Take every line from the records below that includes the word "JUnit".

################

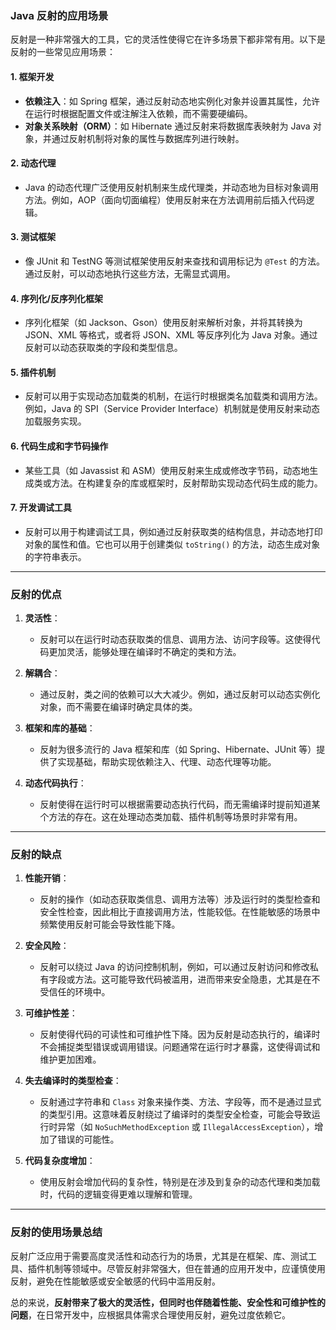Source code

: ### Java 反射的应用场景

反射是一种非常强大的工具，它的灵活性使得它在许多场景下都非常有用。以下是反射的一些常见应用场景：

#### 1. **框架开发**
   - **依赖注入**：如 Spring 框架，通过反射动态地实例化对象并设置其属性，允许在运行时根据配置文件或注解注入依赖，而不需要硬编码。
   - **对象关系映射（ORM）**：如 Hibernate 通过反射来将数据库表映射为 Java 对象，并通过反射机制将对象的属性与数据库列进行映射。

#### 2. **动态代理**
   - Java 的动态代理广泛使用反射机制来生成代理类，并动态地为目标对象调用方法。例如，AOP（面向切面编程）使用反射来在方法调用前后插入代码逻辑。

#### 3. **测试框架**
   - 像 JUnit 和 TestNG 等测试框架使用反射来查找和调用标记为 `@Test` 的方法。通过反射，可以动态地执行这些方法，无需显式调用。

#### 4. **序列化/反序列化框架**
   - 序列化框架（如 Jackson、Gson）使用反射来解析对象，并将其转换为 JSON、XML 等格式，或者将 JSON、XML 等反序列化为 Java 对象。通过反射可以动态获取类的字段和类型信息。

#### 5. **插件机制**
   - 反射可以用于实现动态加载类的机制，在运行时根据类名加载类和调用方法。例如，Java 的 SPI（Service Provider Interface）机制就是使用反射来动态加载服务实现。

#### 6. **代码生成和字节码操作**
   - 某些工具（如 Javassist 和 ASM）使用反射来生成或修改字节码，动态地生成类或方法。在构建复杂的库或框架时，反射帮助实现动态代码生成的能力。

#### 7. **开发调试工具**
   - 反射可以用于构建调试工具，例如通过反射获取类的结构信息，并动态地打印对象的属性和值。它也可以用于创建类似 `toString()` 的方法，动态生成对象的字符串表示。

---

### 反射的优点

1. **灵活性**：
   - 反射可以在运行时动态获取类的信息、调用方法、访问字段等。这使得代码更加灵活，能够处理在编译时不确定的类和方法。

2. **解耦合**：
   - 通过反射，类之间的依赖可以大大减少。例如，通过反射可以动态实例化对象，而不需要在编译时确定具体的类。

3. **框架和库的基础**：
   - 反射为很多流行的 Java 框架和库（如 Spring、Hibernate、JUnit 等）提供了实现基础，帮助实现依赖注入、代理、动态代理等功能。

4. **动态代码执行**：
   - 反射使得在运行时可以根据需要动态执行代码，而无需编译时提前知道某个方法的存在。这在处理动态类加载、插件机制等场景时非常有用。

---

### 反射的缺点

1. **性能开销**：
   - 反射的操作（如动态获取类信息、调用方法等）涉及运行时的类型检查和安全性检查，因此相比于直接调用方法，性能较低。在性能敏感的场景中频繁使用反射可能会导致性能下降。

2. **安全风险**：
   - 反射可以绕过 Java 的访问控制机制，例如，可以通过反射访问和修改私有字段或方法。这可能导致代码被滥用，进而带来安全隐患，尤其是在不受信任的环境中。

3. **可维护性差**：
   - 反射使得代码的可读性和可维护性下降。因为反射是动态执行的，编译时不会捕捉类型错误或调用错误。问题通常在运行时才暴露，这使得调试和维护更加困难。

4. **失去编译时的类型检查**：
   - 反射通过字符串和 `Class` 对象来操作类、方法、字段等，而不是通过显式的类型引用。这意味着反射绕过了编译时的类型安全检查，可能会导致运行时异常（如 `NoSuchMethodException` 或 `IllegalAccessException`），增加了错误的可能性。

5. **代码复杂度增加**：
   - 使用反射会增加代码的复杂性，特别是在涉及到复杂的动态代理和类加载时，代码的逻辑变得更难以理解和管理。

---

### 反射的使用场景总结

反射广泛应用于需要高度灵活性和动态行为的场景，尤其是在框架、库、测试工具、插件机制等领域中。尽管反射非常强大，但在普通的应用开发中，应谨慎使用反射，避免在性能敏感或安全敏感的代码中滥用反射。

总的来说，**反射带来了极大的灵活性，但同时也伴随着性能、安全性和可维护性的问题**，在日常开发中，应根据具体需求合理使用反射，避免过度依赖它。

################

- Exercise answer:
   - 像 JUnit 和 TestNG 等测试框架使用反射来查找和调用标记为 `@Test` 的方法。通过反射，可以动态地执行这些方法，无需显式调用。
   - 反射为很多流行的 Java 框架和库（如 Spring、Hibernate、JUnit 等）提供了实现基础，帮助实现依赖注入、代理、动态代理等功能。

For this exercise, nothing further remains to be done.